Task directions |
The response must hold only the lines from the line containing "Reuven Palatnik - Founder" through the end of the listing, exactly as written.
════════════════
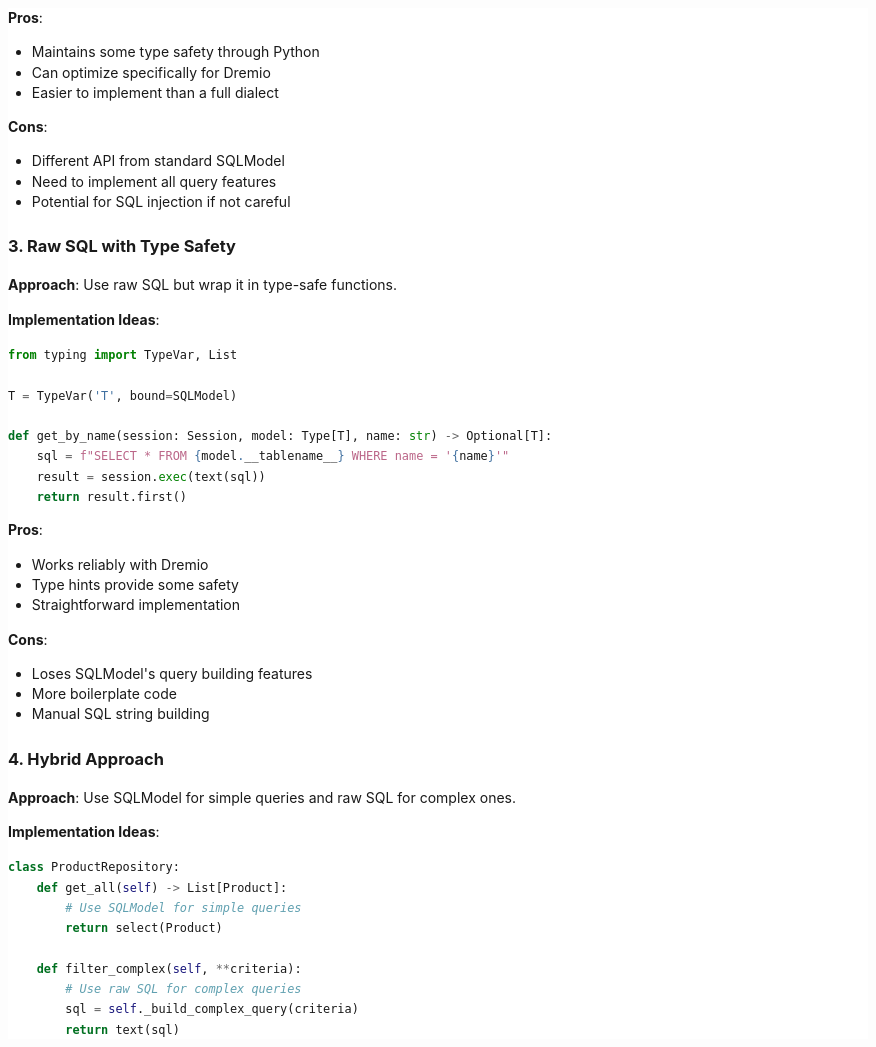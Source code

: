 **Pros**:

- Maintains some type safety through Python
- Can optimize specifically for Dremio
- Easier to implement than a full dialect

**Cons**:

- Different API from standard SQLModel
- Need to implement all query features
- Potential for SQL injection if not careful

### 3. Raw SQL with Type Safety

**Approach**: Use raw SQL but wrap it in type-safe functions.

**Implementation Ideas**:

```python
from typing import TypeVar, List

T = TypeVar('T', bound=SQLModel)

def get_by_name(session: Session, model: Type[T], name: str) -> Optional[T]:
    sql = f"SELECT * FROM {model.__tablename__} WHERE name = '{name}'"
    result = session.exec(text(sql))
    return result.first()
```

**Pros**:

- Works reliably with Dremio
- Type hints provide some safety
- Straightforward implementation

**Cons**:

- Loses SQLModel's query building features
- More boilerplate code
- Manual SQL string building

### 4. Hybrid Approach

**Approach**: Use SQLModel for simple queries and raw SQL for complex ones.

**Implementation Ideas**:

```python
class ProductRepository:
    def get_all(self) -> List[Product]:
        # Use SQLModel for simple queries
        return select(Product)
    
    def filter_complex(self, **criteria):
        # Use raw SQL for complex queries
        sql = self._build_complex_query(criteria)
        return text(sql)
```
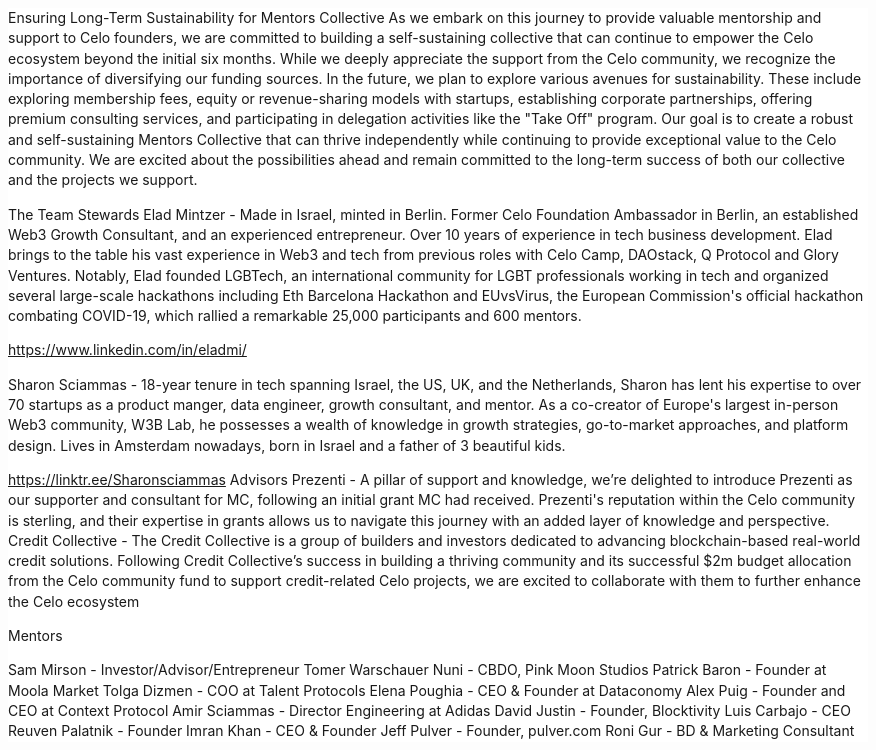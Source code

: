 Ensuring Long-Term Sustainability for Mentors Collective
As we embark on this journey to provide valuable mentorship and support to Celo founders, we are committed to building a self-sustaining collective that can continue to empower the Celo ecosystem beyond the initial six months. While we deeply appreciate the support from the Celo community, we recognize the importance of diversifying our funding sources. In the future, we plan to explore various avenues for sustainability. These include exploring membership fees, equity or revenue-sharing models with startups, establishing corporate partnerships, offering premium consulting services, and participating in delegation activities like the "Take Off" program. Our goal is to create a robust and self-sustaining Mentors Collective that can thrive independently while continuing to provide exceptional value to the Celo community. We are excited about the possibilities ahead and remain committed to the long-term success of both our collective and the projects we support.

The Team 
Stewards 
Elad Mintzer - Made in Israel, minted in Berlin. Former Celo Foundation Ambassador in Berlin, an established Web3 Growth Consultant, and an experienced entrepreneur. Over 10 years of experience in tech business development. Elad brings to the table his vast experience in Web3 and tech from previous roles with Celo Camp, DAOstack, Q Protocol and Glory Ventures. Notably, Elad founded LGBTech, an international community for LGBT professionals working in tech and organized several large-scale hackathons including Eth Barcelona Hackathon and EUvsVirus, the European Commission's official hackathon combating COVID-19, which rallied a remarkable 25,000 participants and 600 mentors.

 https://www.linkedin.com/in/eladmi/


Sharon Sciammas - 18-year tenure in tech spanning Israel, the US, UK, and the Netherlands, Sharon has lent his expertise to over 70 startups as a product manger, data engineer, growth consultant, and mentor. As a co-creator of Europe's largest in-person Web3 community, W3B Lab, he possesses a wealth of knowledge in growth strategies, go-to-market approaches, and platform design. Lives in Amsterdam nowadays, born in Israel and a father of 3 beautiful kids. 

 https://linktr.ee/Sharonsciammas
Advisors
Prezenti - A pillar of support and knowledge, we’re delighted to introduce Prezenti as our supporter and consultant for MC, following an initial grant MC had received. Prezenti's reputation within the Celo community is sterling, and their expertise in grants allows us to navigate this journey with an added layer of knowledge and perspective.
Credit Collective - The Credit Collective is a group of builders and investors dedicated to advancing blockchain-based real-world credit solutions. Following Credit Collective’s success in building a thriving community and its successful $2m budget allocation from the Celo community fund to support credit-related Celo projects, we are excited to collaborate with them to further enhance the Celo ecosystem

Mentors

Sam Mirson - Investor/Advisor/Entrepreneur
Tomer Warschauer Nuni - CBDO, Pink Moon Studios
Patrick Baron - Founder at Moola Market
Tolga Dizmen - COO at Talent Protocols 
Elena Poughia - CEO & Founder at Dataconomy
Alex Puig - Founder and CEO at Context Protocol
Amir Sciammas - Director Engineering at Adidas
David Justin - Founder, Blocktivity 
Luis Carbajo - CEO
Reuven Palatnik - Founder
Imran Khan - CEO & Founder 
Jeff Pulver - Founder, pulver.com 
Roni Gur - BD & Marketing Consultant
════════════════
Your response |
Reuven Palatnik - Founder
Imran Khan - CEO & Founder 
Jeff Pulver - Founder, pulver.com 
Roni Gur - BD & Marketing Consultant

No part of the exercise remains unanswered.